Com a elevada carga tributária do país, que incide sobre todos os produtos e serviços, será mais um imposto que vai reduzir sua capacidade de consumo e prejudicar a economia e os empregos — rebate Francisco Gadelha, presidente do Conselho de Relações do Trabalho da Confederação Nacional de Indústria (CNI).

Julgamento está empatado no STF

No STF, o julgamento está empatado em três a três. Já no início de 2010, as entidades sindicais começaram a pressionar para evitar a conclusão do julgamento antes do pagamento deste ano, feito em maio. Já há parecer da Procuradoria Geral da República apontando a inconstitucionalidade do repasse às centrais. Já votaram neste sentido os ministros Joaquim Barbosa, Ricardo Lewandowski e Cezar Peluso.

Os ministros Marco Aurélio, Eros Grau e a ministra Carmen Lúcia votaram a favor das centrais. Faltam votar Ayres Brito, Celso de Mello, Ellen Gracie, Gilmar Mendes e Dias Toffoli. Este último está impedido, pois se manifestou favoravelmente quando estava na Advocacia Geral da União (AGU). Não há previsão de quando o assunto entra na pauta.

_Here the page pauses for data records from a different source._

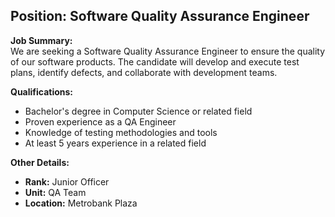 ## **Position: Software Quality Assurance Engineer**

**Job Summary:**  
We are seeking a Software Quality Assurance Engineer to ensure the quality of our software products. The candidate will develop and execute test plans, identify defects, and collaborate with development teams.

**Qualifications:**  
- Bachelor's degree in Computer Science or related field
- Proven experience as a QA Engineer
- Knowledge of testing methodologies and tools
- At least 5 years experience in a related field

**Other Details:**
- **Rank:** Junior Officer
- **Unit:** QA Team
- **Location:** Metrobank Plaza
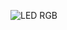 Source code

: ![LED RGB](https://github.com/Brandon-SR/Sensores_R2/assets/132231023/7e19bff6-96d8-4ffd-ad47-5a5bb6a85e28)
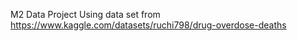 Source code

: M2 Data Project</b>
Using data set from https://www.kaggle.com/datasets/ruchi798/drug-overdose-deaths
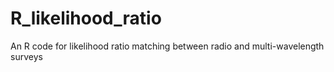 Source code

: # R_likelihood_ratio
An R code for likelihood ratio matching between radio and multi-wavelength surveys
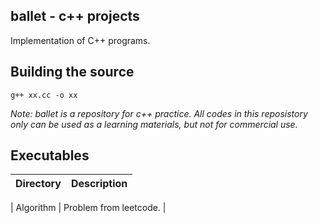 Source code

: ## ballet - c++ projects
Implementation of C++ programs.

## Building the source
`g++ xx.cc -o xx`


*Note: ballet is a repository for c++ practice. All codes in this reposistory only can be used as a learning materials, but not for 
commercial use.*


## Executables
|    Directory    | Description                                                                                                                                                                                                                                                                                                                                                                                                                                                                                                                                          |
| :-----------: | ---------------------------------------------------------------------------------------------------------------------------------------------------------------------------------------------------------------------------------------------------------------------------------------------------------------------------------------------------------------------------------------------------------------------------------------------------------------------------------------------------------------------------------------------------- |

|    Algorithm     | Problem from leetcode.                                                                                                                                                                                                                                                                                                                                                                                                                                                                                                                              |
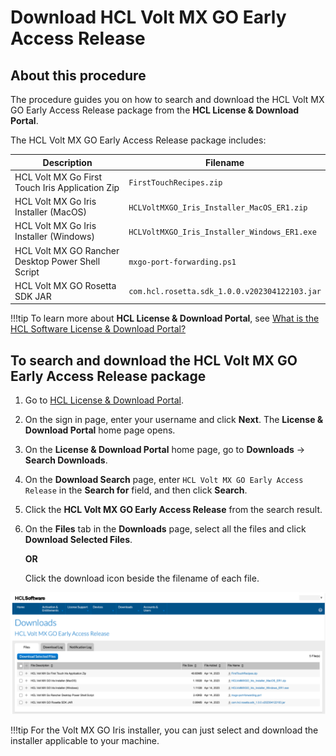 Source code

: # Download HCL Volt MX GO Early Access Release

## About this procedure

The procedure guides you on how to search and download the HCL Volt MX GO Early Access Release package from the **HCL License & Download Portal**.

The HCL Volt MX GO Early Access Release package includes:

| Description | Filename |
| --- | --- |
| HCL Volt MX Go First Touch Iris Application Zip | `FirstTouchRecipes.zip` |
| HCL Volt MX Go Iris Installer (MacOS) | `HCLVoltMXGO_Iris_Installer_MacOS_ER1.zip` |
| HCL Volt MX Go Iris Installer (Windows) | `HCLVoltMXGO_Iris_Installer_Windows_ER1.exe` |
| HCL Volt MX GO Rancher Desktop Power Shell Script | `mxgo-port-forwarding.ps1` |
| HCL Volt MX GO Rosetta SDK JAR | `com.hcl.rosetta.sdk_1.0.0.v202304122103.jar` |

!!!tip
    To learn more about **HCL License & Download Portal**, see [What is the HCL Software License & Download Portal?](https://support.hcltechsw.com/csm?id=kb_article&sysparm_article=KB0073344)

## To search and download the HCL Volt MX GO Early Access Release package

1. Go to [HCL License & Download Portal](https://hclsoftware.flexnetoperations.com/).
2. On the sign in page, enter your username and click **Next**. The **License & Download Portal** home page opens. 
3. On the **License & Download Portal** home page, go to **Downloads** &rarr; **Search Downloads**.
4. On the **Download Search** page, enter `HCL Volt MX GO Early Access Release` in the **Search for** field, and then click **Search**.
5. Click the **HCL Volt MX GO Early Access Release** from the search result.
6. On the **Files** tab in the **Downloads** page, select all the files and click **Download Selected Files**.

    **OR** 

    Click the download icon beside the filename of each file. 

![Download HCL Volt MX GO Early Access Release package](../assets/images/downloadearelease.png)

!!!tip
    For the Volt MX GO Iris installer, you can just select and download the installer applicable to your machine.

O argumento pela inconstitucionalidade é baseado no fato de que as centrais fazem parte da estrutura sindical (sistema confederativo, federativo e sindicatos), previsto na Constituição.

Por essa lógica, os recursos arrecadados só podem ser destinados a entidades que negociam e atuam diretamente nas causa dos seus filiados.

O professor de Relações do Trabalho da Faculdade de Economia da USP José Pastore salienta que, apesar de ter enviado ao Congresso em 2005 uma proposta de reforma, o governo Lula nunca quis mexer na estrutura sindical. Ao contrário, seu governo deu mais poder às centrais, do ponto de vista jurídico e financeiro.

— O que o governo Lula está fazendo não é diferente do que fez Getulio Vargas em 1943, que cooptou sindicatos para governar sem problemas. A totalidade das centrais já se definiu a favor da candidata do governo.